- [Input for this task]
╭──

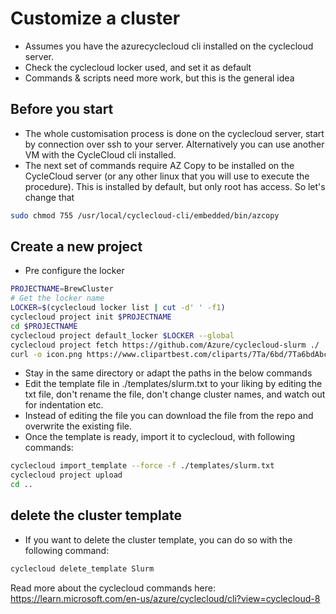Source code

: # Customize a cluster
- Assumes you have the azurecyclecloud cli installed on the cyclecloud server.
- Check the cyclecloud locker used, and set it as default
- Commands & scripts need more work, but this is the general idea

## Before you start
- The whole customisation process is done on the cyclecloud server, start by connection over ssh to your server.  Alternatively you can use another VM with the CycleCloud cli installed.
- The next set of commands require AZ Copy to be installed on the CycleCloud server (or any other linux that you will use to execute the procedure).  This is installed by default, but only root has access.  So let's change that
```bash
sudo chmod 755 /usr/local/cyclecloud-cli/embedded/bin/azcopy
```

## Create a new project 
- Pre configure the locker

```bash
PROJECTNAME=BrewCluster
# Get the locker name
LOCKER=$(cyclecloud locker list | cut -d' ' -f1)
cyclecloud project init $PROJECTNAME
cd $PROJECTNAME
cyclecloud project default_locker $LOCKER --global
cyclecloud project fetch https://github.com/Azure/cyclecloud-slurm ./
curl -o icon.png https://www.clipartbest.com/cliparts/7Ta/6bd/7Ta6bdAbc.png 

```
- Stay in the same directory or adapt the paths in the below commands
- Edit the template file in ./templates/slurm.txt to your liking by editing the txt file, don't rename the file, don't change cluster names, and watch out for indentation etc.
- Instead of editing the file you can download the file from the repo and overwrite the existing file.
- Once the template is ready, import it to cyclecloud, with following commands:

```bash 
cyclecloud import_template --force -f ./templates/slurm.txt
cyclecloud project upload
cd ..
```
## delete the cluster template
- If you want to delete the cluster template, you can do so with the following command:

```bash
cyclecloud delete_template Slurm
```

Read more about the cyclecloud commands here: https://learn.microsoft.com/en-us/azure/cyclecloud/cli?view=cyclecloud-8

╰──

- [Your goal] When you retype the material above, copy each line exactly and drop whatever images appear in it.

- [Task answer]
Source code

: # Customize a cluster
- Assumes you have the azurecyclecloud cli installed on the cyclecloud server.
- Check the cyclecloud locker used, and set it as default
- Commands & scripts need more work, but this is the general idea

## Before you start
- The whole customisation process is done on the cyclecloud server, start by connection over ssh to your server.  Alternatively you can use another VM with the CycleCloud cli installed.
- The next set of commands require AZ Copy to be installed on the CycleCloud server (or any other linux that you will use to execute the procedure).  This is installed by default, but only root has access.  So let's change that
```bash
sudo chmod 755 /usr/local/cyclecloud-cli/embedded/bin/azcopy
```

## Create a new project 
- Pre configure the locker

```bash
PROJECTNAME=BrewCluster
# Get the locker name
LOCKER=$(cyclecloud locker list | cut -d' ' -f1)
cyclecloud project init $PROJECTNAME
cd $PROJECTNAME
cyclecloud project default_locker $LOCKER --global
cyclecloud project fetch https://github.com/Azure/cyclecloud-slurm ./
curl -o icon.png https://www.clipartbest.com/cliparts/7Ta/6bd/7Ta6bdAbc.png 

```
- Stay in the same directory or adapt the paths in the below commands
- Edit the template file in ./templates/slurm.txt to your liking by editing the txt file, don't rename the file, don't change cluster names, and watch out for indentation etc.
- Instead of editing the file you can download the file from the repo and overwrite the existing file.
- Once the template is ready, import it to cyclecloud, with following commands:

```bash 
cyclecloud import_template --force -f ./templates/slurm.txt
cyclecloud project upload
cd ..
```
## delete the cluster template
- If you want to delete the cluster template, you can do so with the following command:

```bash
cyclecloud delete_template Slurm
```

Read more about the cyclecloud commands here: https://learn.microsoft.com/en-us/azure/cyclecloud/cli?view=cyclecloud-8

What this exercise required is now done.